Requirement
Each line of the data that mentions the string "rightarrow" needs to be identified and copied.

Dataset entries:
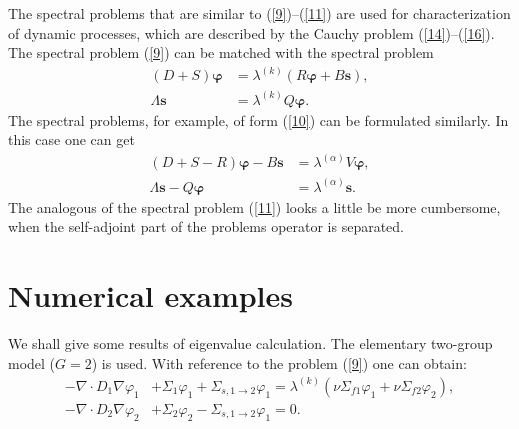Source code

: \documentclass[authoryear]{elsarticle}
\begin{document}
The spectral problems that are similar to (\ref{9})--(\ref{11}) are used for characterization of dynamic processes, which are described by the Cauchy problem (\ref{14})--(\ref{16}). The spectral problem (\ref{9}) can be matched with the spectral problem
\[
\begin{split}
 (D+S) \bm \varphi  & = \lambda^{(k)} \left ( R \bm \varphi  +  B \bm s \right ) , \\
 \Lambda \bm s & =  \lambda^{(k)} Q \bm \varphi .
\end{split}
\] 
The spectral problems, for example, of form (\ref{10}) can be formulated similarly. In this case one can get 
\[
\begin{split}
 (D+S - R) \bm \varphi  -  B \bm s & = \lambda^{(\alpha)} V \bm \varphi , \\
 \Lambda \bm s - Q \bm \varphi & =  \lambda^{(\alpha)}   \bm s .
\end{split}
\]
The analogous of the spectral problem (\ref{11}) looks a little be more cumbersome, when the self-adjoint part of the problems operator is separated. 

\section{Numerical examples} 

We shall give some results of eigenvalue calculation. The elementary two-group model ($G = 2$) is used. With reference to the problem  (\ref{9}) 
one can obtain:
\begin{equation}\label{17}
\begin{split}
 - \nabla \cdot D_1 \nabla \varphi_1 & + \Sigma_1 \varphi_1 + \Sigma_{s,1\rightarrow 2} \varphi_1  
 = \lambda^{(k)} (\nu \Sigma_{f1} \varphi_1 + \nu \Sigma_{f2} \varphi_2), \\
 - \nabla \cdot D_2 \nabla \varphi_2 & + \Sigma_2 \varphi_2 - \Sigma_{s,1\rightarrow 2} \varphi_1  
 = 0.
\end{split}
\end{equation}
\end{document}
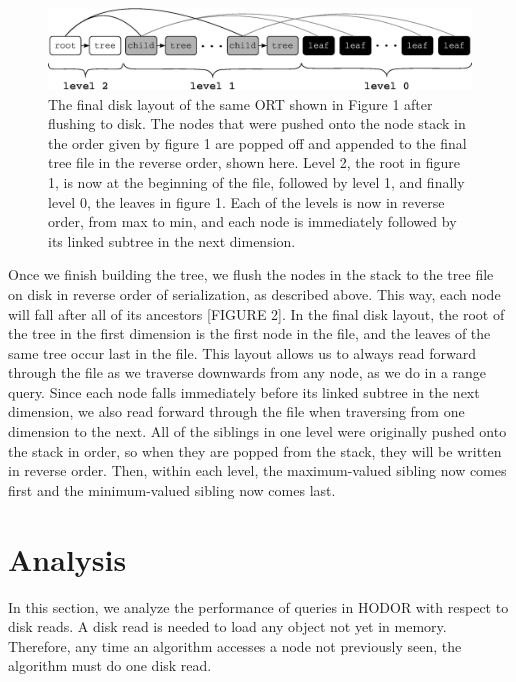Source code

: \documentclass[11pt, oneside]{article}
\begin{document}
\begin{figure}[h!]
    \centering
    \includegraphics[width=1\textwidth]{fig2.eps}
    \caption{
        The final disk layout of the same ORT shown in Figure 1 after flushing
        to disk. The nodes that were pushed onto the node stack in the order
        given by figure 1 are popped off and appended to the final tree file in
        the reverse order, shown here. Level 2, the root in figure 1, is now at
        the beginning of the file, followed by level 1, and finally level 0,
        the leaves in figure 1. Each of the levels is now in reverse order,
        from max to min, and each node is immediately followed by its linked
        subtree in the next dimension. 
    }
    \vspace{0.5in}
\end{figure}

Once we finish building the tree, we flush the nodes in the stack to the tree file on disk
in reverse order of serialization, as described above. This way, each node will
fall after all of its ancestors [FIGURE 2]. In the final disk layout, the root
of the tree in the first dimension is the first node in the file, and the leaves
of the same tree occur last in the file. This layout allows us to always read
forward through the file as we traverse downwards from any node, as we do in a
range query. Since each node falls immediately before its linked subtree in the
next dimension, we also read forward through the file when traversing from one
dimension to the next. All of the siblings in one level were originally pushed
onto the stack in order, so when they are popped from the stack, they will be
written in reverse order. Then, within each level, the maximum-valued sibling
now comes first and the minimum-valued sibling now comes last. 

\section{Analysis}

In this section, we analyze the performance of queries in HODOR with respect to
disk reads. A disk read is needed to load any object not yet in memory.
Therefore, any time an algorithm accesses a node not previously seen, the
algorithm must do one disk read.
\end{document}
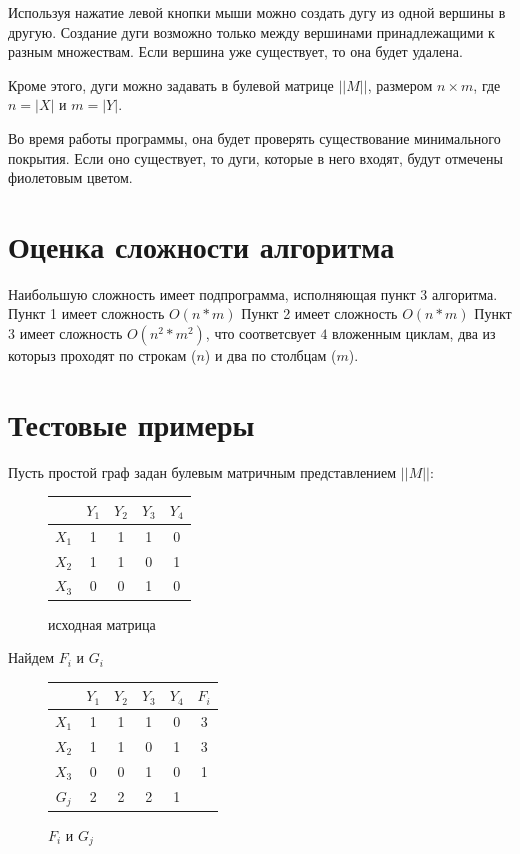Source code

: \documentclass[12pt]{article}
\begin{document}
Используя нажатие левой кнопки мыши можно создать дугу из
одной вершины в другую. Создание дуги возможно только между вершинами
принадлежащими к разным множествам. Если вершина уже существует, то
она будет удалена.

Кроме этого, дуги можно задавать в булевой матрице $||M||$, размером $n \times m$,
где $n = |X|$ и $m = |Y|$.

Во время работы программы, она будет проверять существование
минимального покрытия. Если оно существует, то дуги, которые в него входят,
будут отмечены фиолетовым цветом.

\section{Оценка сложности алгоритма}

Наибольшую сложность имеет подпрограмма, исполняющая
пункт 3 алгоритма. Пункт 1 имеет сложность $O(n * m)$
Пункт 2 имеет сложность $O(n * m)$
Пункт 3 имеет сложность $O(n^2 * m^2)$, что соответсвует $4$
вложенным циклам, два из которыз проходят по строкам ($n$) и
два по столбцам ($m$).

\section{Тестовые примеры}

Пусть простой граф задан булевым матричным представлением $||M||$:

\begin{figure}[H]
    \centering
    \begin{tabular}{ c|c|c|c|c| }
              & $Y_1$ & $Y_2$ & $Y_3$ & $Y_4$ \\
        \hline
        $X_1$ & 1     & 1     & 1     & 0     \\
        \hline
        $X_2$ & 1     & 1     & 0     & 1     \\
        \hline
        $X_3$ & 0     & 0     & 1     & 0     \\
        \hline
    \end{tabular}
    \label{fig:table1}
    \caption{исходная матрица}
\end{figure}

Найдем $F_i$ и $G_i$

\begin{figure}[H]
    \centering
    \begin{tabular}{ c|c|c|c|c|c }
              & $Y_1$ & $Y_2$ & $Y_3$ & $Y_4$ & $F_i$ \\
        \hline
        $X_1$ & 1     & 1     & 1     & 0     & 3     \\
        \hline
        $X_2$ & 1     & 1     & 0     & 1     & 3     \\
        \hline
        $X_3$ & 0     & 0     & 1     & 0     & 1     \\
        \hline
        $G_j$ & 2     & 2     & 2     & 1     &
    \end{tabular}
    \label{fig:FiGj}
    \caption{$F_i$ и $G_j$}
\end{figure}
\end{document}
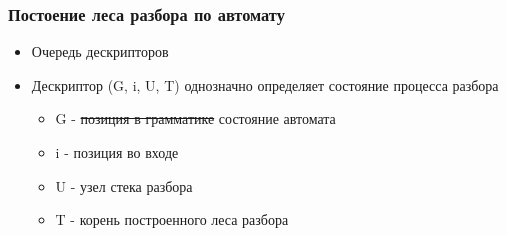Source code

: \documentclass{beamer}
\begin{document}
\begin{frame} 
	\frametitle{Постоение леса разбора по автомату}
	\begin{itemize}
		\item Очередь дескрипторов
		\item Дескриптор (G, i, U, T) однозначно определяет состояние процесса разбора
		\begin{itemize}
			\item G - \sout{позиция в грамматике} состояние автомата
			\item i - позиция во входе
			\item U - узел стека разбора
			\item T - корень построенного леса разбора
		\end{itemize}
	\end{itemize}
\end{frame}
\end{document}
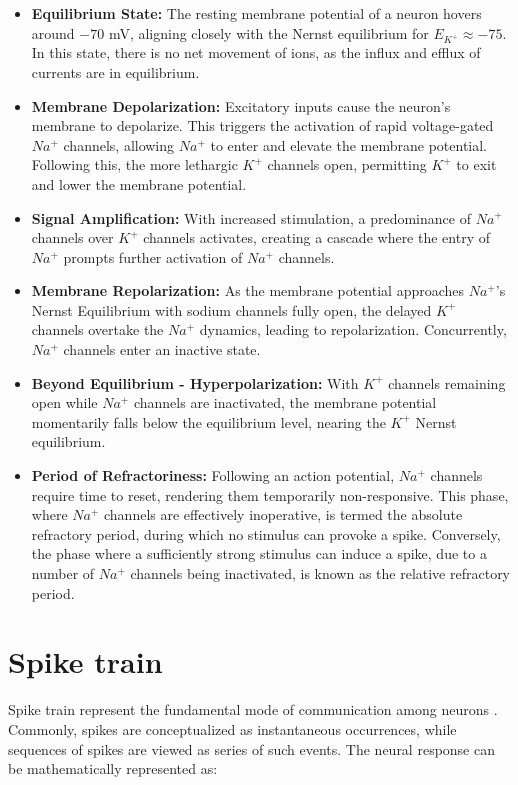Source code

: \documentclass[12pt,a4paper]{report}
\begin{document}
\begin{itemize}
    \item \textbf{Equilibrium State:} The resting membrane potential of a neuron hovers around \(-70\) mV, aligning closely with the Nernst equilibrium for \( E_{K^+} \approx -75 \). In this state, there is no net movement of ions, as the influx and efflux of currents are in equilibrium.
    \item \textbf{Membrane Depolarization:} Excitatory inputs cause the neuron's membrane to depolarize. This triggers the activation of rapid voltage-gated \( Na^+ \) channels, allowing \( Na^+ \) to enter and elevate the membrane potential. Following this, the more lethargic \( K^+ \) channels open, permitting \( K^+ \) to exit and lower the membrane potential.
    \item \textbf{Signal Amplification:} With increased stimulation, a predominance of \( Na^+ \) channels over \( K^+ \) channels activates, creating a cascade where the entry of \( Na^+ \) prompts further activation of \( Na^+ \) channels.
    \item \textbf{Membrane Repolarization:} As the membrane potential approaches \( Na^+ \)'s Nernst Equilibrium with sodium channels fully open, the delayed \( K^+ \) channels overtake the \( Na^+ \) dynamics, leading to repolarization. Concurrently, \( Na^+ \) channels enter an inactive state.
    \item \textbf{Beyond Equilibrium - Hyperpolarization:} With \( K^+ \) channels remaining open while \( Na^+ \) channels are inactivated, the membrane potential momentarily falls below the equilibrium level, nearing the \( K^+ \) Nernst equilibrium.
    \item \textbf{Period of Refractoriness:} Following an action potential, \( Na^+ \) channels require time to reset, rendering them temporarily non-responsive. This phase, where \( Na^+ \) channels are effectively inoperative, is termed the absolute refractory period, during which no stimulus can provoke a spike. Conversely, the phase where a sufficiently strong stimulus can induce a spike, due to a number of \( Na^+ \) channels being inactivated, is known as the relative refractory period.
\end{itemize}


\section{Spike train}

Spike train represent the fundamental mode of communication among neurons \cite{SpikeTrains}. Commonly, spikes are conceptualized as instantaneous occurrences, while sequences of spikes are viewed as series of such events. The neural response can be mathematically represented as:
\end{document}
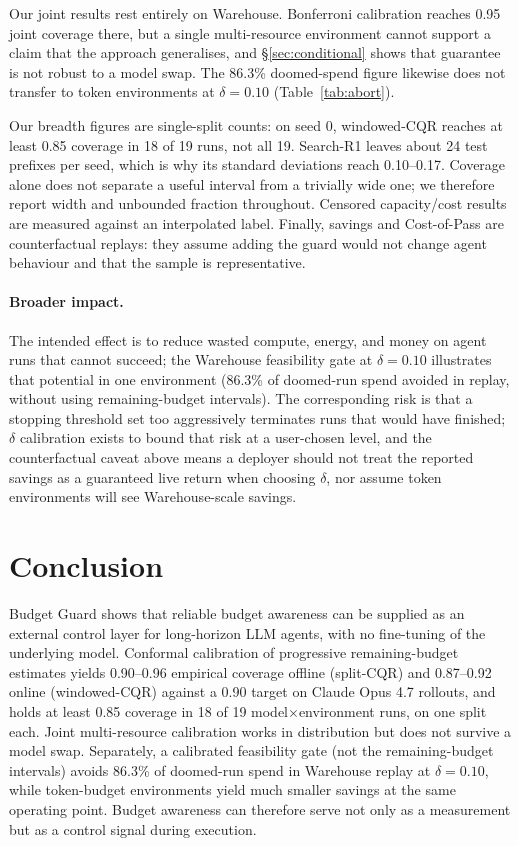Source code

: \documentclass{article}
\newcommand{\bg}{Budget Guard}
\begin{document}
Our joint results rest entirely on Warehouse. Bonferroni calibration reaches 0.95 joint
coverage there, but a single multi-resource environment cannot support a claim that the
approach generalises, and \S\ref{sec:conditional} shows that guarantee is not robust to
a model swap. The 86.3\% doomed-spend figure likewise does not transfer to token
environments at $\delta{=}0.10$ (Table~\ref{tab:abort}).

Our breadth figures are single-split counts: on seed 0, windowed-CQR reaches at least
0.85 coverage in 18 of 19 runs, not all 19. Search-R1 leaves about 24 test prefixes per
seed, which is why its standard deviations reach 0.10--0.17. Coverage alone does not
separate a useful interval from a trivially wide one; we therefore report width and
unbounded fraction throughout. Censored capacity/cost results are measured against an
interpolated label. Finally, savings and Cost-of-Pass are counterfactual replays: they
assume adding the guard would not change agent behaviour and that the sample is
representative.

\paragraph{Broader impact.} The intended effect is to reduce wasted compute, energy,
and money on agent runs that cannot succeed; the Warehouse feasibility gate at
$\delta{=}0.10$ illustrates that potential in one environment (86.3\% of doomed-run
spend avoided in replay, without using remaining-budget intervals). The corresponding
risk is that a stopping threshold set too aggressively terminates runs that would have
finished; $\delta$ calibration exists to bound that risk at a user-chosen level, and
the counterfactual caveat above means a deployer should not treat the reported savings
as a guaranteed live return when choosing $\delta$, nor assume token environments will
see Warehouse-scale savings.

\section{Conclusion}
\label{sec:conclusion}

\bg{} shows that reliable budget awareness can be supplied as an external control layer
for long-horizon LLM agents, with no fine-tuning of the underlying model. Conformal
calibration of progressive remaining-budget estimates yields 0.90--0.96 empirical
coverage offline (split-CQR) and 0.87--0.92 online (windowed-CQR) against a 0.90 target
on Claude Opus 4.7 rollouts, and holds at least 0.85 coverage in 18 of 19
model$\times$environment runs, on one split each. Joint multi-resource calibration
works in distribution but does not survive a model swap. Separately, a calibrated
feasibility gate (not the remaining-budget intervals) avoids 86.3\% of doomed-run spend
in Warehouse replay at $\delta{=}0.10$, while token-budget environments yield much
smaller savings at the same operating point. Budget awareness can therefore serve not
only as a measurement but as a control signal during execution.
\end{document}
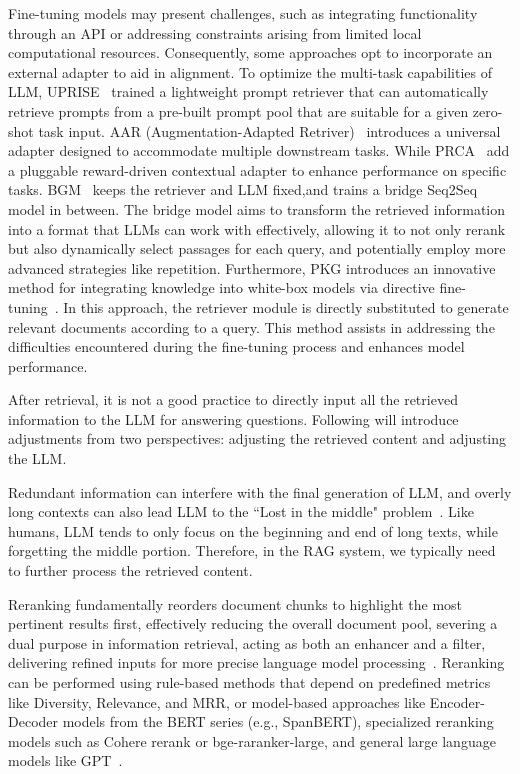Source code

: Fine-tuning models may present challenges, such as integrating functionality through an API or addressing constraints arising from limited local computational resources. Consequently, some approaches opt to incorporate an external adapter to aid in alignment.
To optimize the multi-task capabilities of LLM, UPRISE~ trained a lightweight prompt retriever that can automatically retrieve prompts from a pre-built prompt pool that are suitable for a given zero-shot task input. AAR (Augmentation-Adapted Retriver)~ introduces a universal adapter designed to accommodate multiple downstream tasks. While  PRCA~ add a pluggable reward-driven contextual adapter to enhance performance on specific tasks. BGM~ keeps the retriever and LLM fixed,and trains a bridge Seq2Seq model in between. The bridge model aims to transform the retrieved information into a format that LLMs can work with effectively, allowing it to not only rerank but also dynamically select passages for each query, and potentially employ more advanced strategies like repetition.  Furthermore, PKG introduces an innovative method for integrating knowledge into white-box models via directive fine-tuning~. In this approach, the retriever module is directly substituted to generate relevant documents according to a query. This method assists in addressing the difficulties encountered during the fine-tuning process and enhances model performance.

\label{sec:generation}
After retrieval, it is not a good practice to directly input all the retrieved information to the LLM for answering questions. Following will introduce adjustments from two perspectives: adjusting the retrieved content and adjusting the LLM.

Redundant information can interfere with the final generation of LLM, and overly long contexts can also lead LLM to the ``Lost in the middle" problem~. Like humans, LLM tends to only focus on the beginning and end of long texts, while forgetting the middle portion. Therefore, in the RAG system, we typically need to further process the retrieved content.

Reranking fundamentally reorders document chunks to highlight the most pertinent results first, effectively reducing the overall document pool, severing a dual purpose in information retrieval, acting as both an enhancer and a filter, delivering refined inputs for more precise language model processing~. Reranking can be performed using rule-based methods that depend on predefined metrics like Diversity, Relevance, and MRR, or model-based approaches like Encoder-Decoder models from the BERT series (e.g., SpanBERT), specialized reranking models such as Cohere rerank or bge-raranker-large, and general large language models like GPT~.

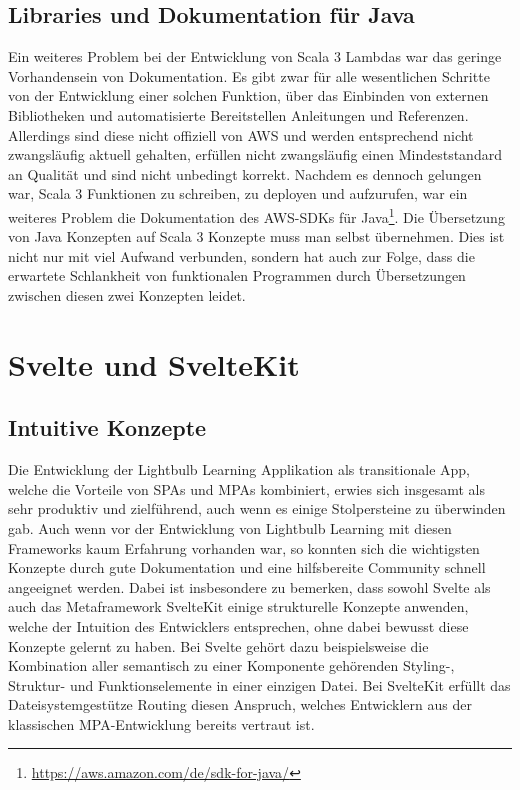 \subsection{Libraries und Dokumentation für Java}
Ein weiteres Problem bei der Entwicklung von Scala 3 Lambdas war das geringe Vorhandensein von Dokumentation. Es gibt zwar für alle wesentlichen Schritte von der Entwicklung einer solchen Funktion, über das Einbinden von externen Bibliotheken und automatisierte Bereitstellen Anleitungen und Referenzen. Allerdings sind diese nicht offiziell von AWS und werden entsprechend nicht zwangsläufig aktuell gehalten, erfüllen nicht zwangsläufig einen Mindeststandard an Qualität und sind nicht unbedingt korrekt. Nachdem es dennoch gelungen war, Scala 3 Funktionen zu schreiben, zu deployen und aufzurufen, war ein weiteres Problem die Dokumentation des AWS-SDKs für Java\footnote{\url{https://aws.amazon.com/de/sdk-for-java/}}. Die Übersetzung von Java Konzepten auf Scala 3 Konzepte muss man selbst übernehmen. Dies ist nicht nur mit viel Aufwand verbunden, sondern hat auch zur Folge, dass die erwartete Schlankheit von funktionalen Programmen durch Übersetzungen zwischen diesen zwei Konzepten leidet.
\section{Svelte und SvelteKit}
\subsection{Intuitive Konzepte}
Die Entwicklung der Lightbulb Learning Applikation als transitionale App, welche die Vorteile von SPAs und MPAs kombiniert, erwies sich insgesamt als sehr produktiv und zielführend, auch wenn es einige Stolpersteine zu überwinden gab. Auch wenn vor der Entwicklung von Lightbulb Learning mit diesen Frameworks kaum Erfahrung vorhanden war, so konnten sich die wichtigsten Konzepte durch gute Dokumentation und eine hilfsbereite Community schnell angeeignet werden. Dabei ist insbesondere zu bemerken, dass sowohl Svelte als auch das Metaframework SvelteKit einige strukturelle Konzepte anwenden, welche der Intuition des Entwicklers entsprechen, ohne dabei bewusst diese Konzepte gelernt zu haben. Bei Svelte gehört dazu beispielsweise die Kombination aller semantisch zu einer Komponente gehörenden Styling-, Struktur- und Funktionselemente in einer einzigen Datei. Bei SvelteKit erfüllt das Dateisystemgestütze Routing diesen Anspruch, welches Entwicklern aus der klassischen MPA-Entwicklung bereits vertraut ist.
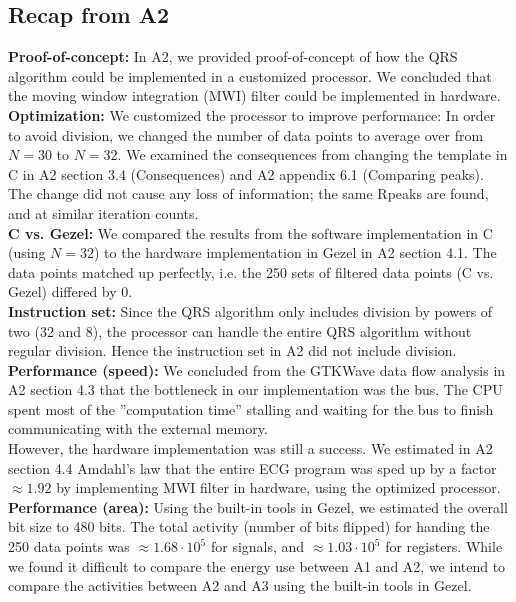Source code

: \subsection{Recap from A2}

\textbf{Proof-of-concept:} In A2, we provided proof-of-concept of how the QRS algorithm could be implemented in a customized processor. We concluded that the moving window integration (MWI) filter could be implemented in hardware.\\

\textbf{Optimization:} We customized the processor to improve performance: In order to avoid division, we changed the number of data points to average over from $N = 30$ to $N = 32$. We examined the consequences from changing the template in C in A2 section 3.4 (Consequences) and A2 appendix 6.1 (Comparing peaks). The change did not cause any loss of information; the same Rpeaks are found, and at similar iteration counts.\\

\textbf{C vs. Gezel:} We compared the results from the software implementation in C (using $N=32$) to the hardware implementation in Gezel in A2 section 4.1. The data points matched up perfectly, i.e. the 250 sets of filtered data points (C vs. Gezel) differed by 0.\\

\textbf{Instruction set:} Since the QRS algorithm only includes division by powers of two (32 and 8), the processor can handle the entire QRS algorithm without regular division. Hence the instruction set in A2 did not include division.\\

\textbf{Performance (speed):} We concluded from the GTKWave data flow analysis in A2 section 4.3 that the bottleneck in our implementation was the bus. The CPU spent most of the ”computation time” stalling and waiting for the bus to finish communicating with the external memory. \\
However, the hardware implementation was still a success. We estimated in A2 section 4.4 Amdahl's law that the entire ECG program was sped up by a factor $\approx 1.92$ by implementing MWI filter in hardware, using the optimized processor.\\

\textbf{Performance (area):} Using the built-in tools in Gezel, we estimated the overall bit size to 480 bits. The total activity (number of bits flipped) for handing the 250 data points was $\approx 1.68 \cdot 10^5$ for signals, and $\approx 1.03 \cdot 10^5$ for registers. While we found it difficult to compare the energy use between A1 and A2, we intend to compare the activities between A2 and A3 using the built-in tools in Gezel.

Solved exercise
 - \nabla \cdot D_1 \nabla \varphi_1 & + \Sigma_1 \varphi_1 + \Sigma_{s,1\rightarrow 2} \varphi_1  
 - \nabla \cdot D_2 \nabla \varphi_2 & + \Sigma_2 \varphi_2 - \Sigma_{s,1\rightarrow 2} \varphi_1  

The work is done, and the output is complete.